Photo credit: Matthew Kalish

Coming off of a disappointing X Games, Stephan Verdier was determined to mount a charge for this year’s Global Rallycross Championship. Armed with the knowledge that drivers could drop their worst race of the season in the final standings, he looked forward to attacking the second half of the championship armed with the new engine that he had been waiting for all season.

When teammate Rhys Millen took off the New Hampshire round of the season, Verdier took the team’s lead Hyundai Veloster up north in hopes of scoring another solid finish, before returning to his own car for the final two races of the season at Las Vegas and SEMA. Through a series of ups and downs, he would come out of the season with a sixth place finish in the overall standings.

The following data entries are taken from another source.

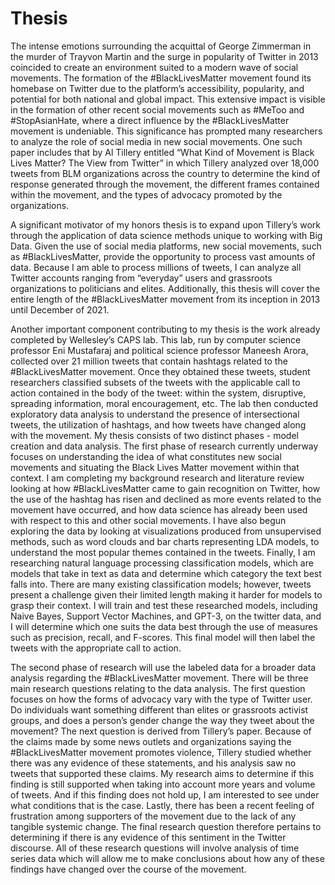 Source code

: # Thesis

The intense emotions surrounding the acquittal of George Zimmerman in the murder of Trayvon Martin and the surge in popularity of Twitter in 2013 coincided to create an environment suited to a modern wave of social movements. The formation of the #BlackLivesMatter movement found its homebase on Twitter due to the platform’s accessibility, popularity, and potential for both national and global impact. This extensive impact is visible in the formation of other recent social movements such as #MeToo and #StopAsianHate, where a direct influence by the #BlackLivesMatter movement is undeniable. This significance has prompted many researchers to analyze the role of social media in new social movements. One such paper includes that by Al Tillery entitled “What Kind of Movement is Black Lives Matter? The View from Twitter” in which Tillery analyzed over 18,000 tweets from BLM organizations across the country to determine the kind of response generated through the movement, the different frames contained within the movement, and the types of advocacy promoted by the organizations. 

A significant motivator of my honors thesis is to expand upon Tillery’s work through the application of data science methods unique to working with Big Data. Given the use of social media platforms, new social movements, such as #BlackLivesMatter, provide the opportunity to process vast amounts of data. Because I am able to process millions of tweets, I can analyze all Twitter accounts ranging from “everyday” users and grassroots organizations to politicians and elites. Additionally, this thesis will cover the entire length of the #BlackLivesMatter movement from its inception in 2013 until December of 2021. 

Another important component contributing to my thesis is the work already completed by Wellesley’s CAPS lab. This lab, run by computer science professor Eni Mustafaraj and political science professor Maneesh Arora, collected over 21 million tweets that contain hashtags related to the #BlackLivesMatter movement. Once they obtained these tweets, student researchers classified subsets of the tweets with the applicable call to action contained in the body of the tweet: within the system, disruptive, spreading information, moral encouragement, etc. The lab then conducted exploratory data analysis to understand the presence of intersectional tweets, the utilization of hashtags, and how tweets have changed along with the movement. 
My thesis consists of two distinct phases - model creation and data analysis. The first phase of research currently underway focuses on understanding the idea of what constitutes new social movements and situating the Black Lives Matter movement within that context. I am completing my background research and literature review looking at how #BlackLivesMatter came to gain recognition on Twitter, how the use of the hashtag has risen and declined as more events related to the movement have occurred, and how data science has already been used with respect to this and other social movements. I have also begun exploring the data by looking at visualizations produced from unsupervised methods, such as word clouds and bar charts representing LDA models, to understand the most popular themes contained in the tweets. Finally, I am researching natural language processing classification models, which are models that take in text as data and determine which category the text best falls into. There are many existing classification models; however, tweets present a challenge given their limited length making it harder for models to grasp their context. I will train and test these researched models, including Naive Bayes, Support Vector Machines, and GPT-3, on the twitter data, and I will determine which one suits the data best through the use of measures such as precision, recall, and F-scores. This final model will then label the tweets with the appropriate call to action.

The second phase of research will use the labeled data for a broader data analysis regarding the #BlackLivesMatter movement. There will be three main research questions relating to the data analysis. The first question focuses on how the forms of advocacy vary with the type of Twitter user. Do individuals want something different than elites or grassroots activist groups, and does a person’s gender change the way they tweet about the movement? The next question is derived from Tillery’s paper. Because of the claims made by some news outlets and organizations saying the #BlackLivesMatter movement promotes violence, Tillery studied whether there was any evidence of these statements, and his analysis saw no tweets that supported these claims. My research aims to determine if this finding is still supported when taking into account more years and volume of tweets. And if this finding does not hold up, I am interested to see under what conditions that is the case. Lastly, there has been a recent feeling of frustration among supporters of the movement due to the lack of any tangible systemic change. The final research question therefore pertains to determining if there is any evidence of this sentiment in the Twitter discourse. All of these research questions will involve analysis of time series data which will allow me to make conclusions about how any of these findings have changed over the course of the movement. 
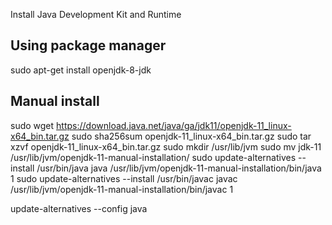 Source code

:Install Java Development Kit and Runtime

Using package manager
---------------------
sudo apt-get install openjdk-8-jdk

Manual install
--------------
sudo wget https://download.java.net/java/ga/jdk11/openjdk-11_linux-x64_bin.tar.gz
sudo sha256sum openjdk-11_linux-x64_bin.tar.gz
sudo tar xzvf openjdk-11_linux-x64_bin.tar.gz
sudo mkdir /usr/lib/jvm
sudo mv jdk-11 /usr/lib/jvm/openjdk-11-manual-installation/
sudo update-alternatives --install /usr/bin/java java /usr/lib/jvm/openjdk-11-manual-installation/bin/java 1
sudo update-alternatives --install /usr/bin/javac javac /usr/lib/jvm/openjdk-11-manual-installation/bin/javac 1

update-alternatives --config java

In the second part of Verdier’s season recap, we talk about developing the car through the final races of the season, fighting through mechanical errors, and the contact that we didn’t see on TV during the final round at SEMA:

You mentioned at the track that you were driving Rhys’ car at New Hampshire. You qualified fourth and you managed to win the last chance qualifier, but you had an incident with Liam Doran that knocked you out of the final. How disappointing was it to fall out of that event?

Photo credit: Matthew Kalish

Yeah, that’s the one I was devastated because it was 100% my fault. Like you said, we were driving Rhys’ car for that event, and the car was super fast because it had the new engine. And the first heat, Sverre (Isachsen) lost control and pushed me in the tires, so it kind of took me out of a chance to advance to the final, but I won the LCQ against Ken and everybody, and won it pretty easily. So the car was there, my driving was, everything was perfect, and that was the race—in the season, we knew everyone got to drop one race—I knew “I’m going to drop the X Games as my one race for the season, I just have to do a top six, five at New Hampshire.” And that would set me really good for the championship.

So I knew in the final I just had to do a good job. I didn’t need to win, but I did such a good job in qualifying that I was like “I gotta win, I gotta win.” Unfortunately, I made a huge mistake into the braking zone, overshot my braking, and hit Liam. The hit by itself didn’t take me out—what happened is we popped the alternator belt during the crash. The car was great, everything was good, it’s just the belt popped out and it shut down my engine, which was a shame because the car was driving straight and there was no damage structure-wise on the car. So it was 100% my fault.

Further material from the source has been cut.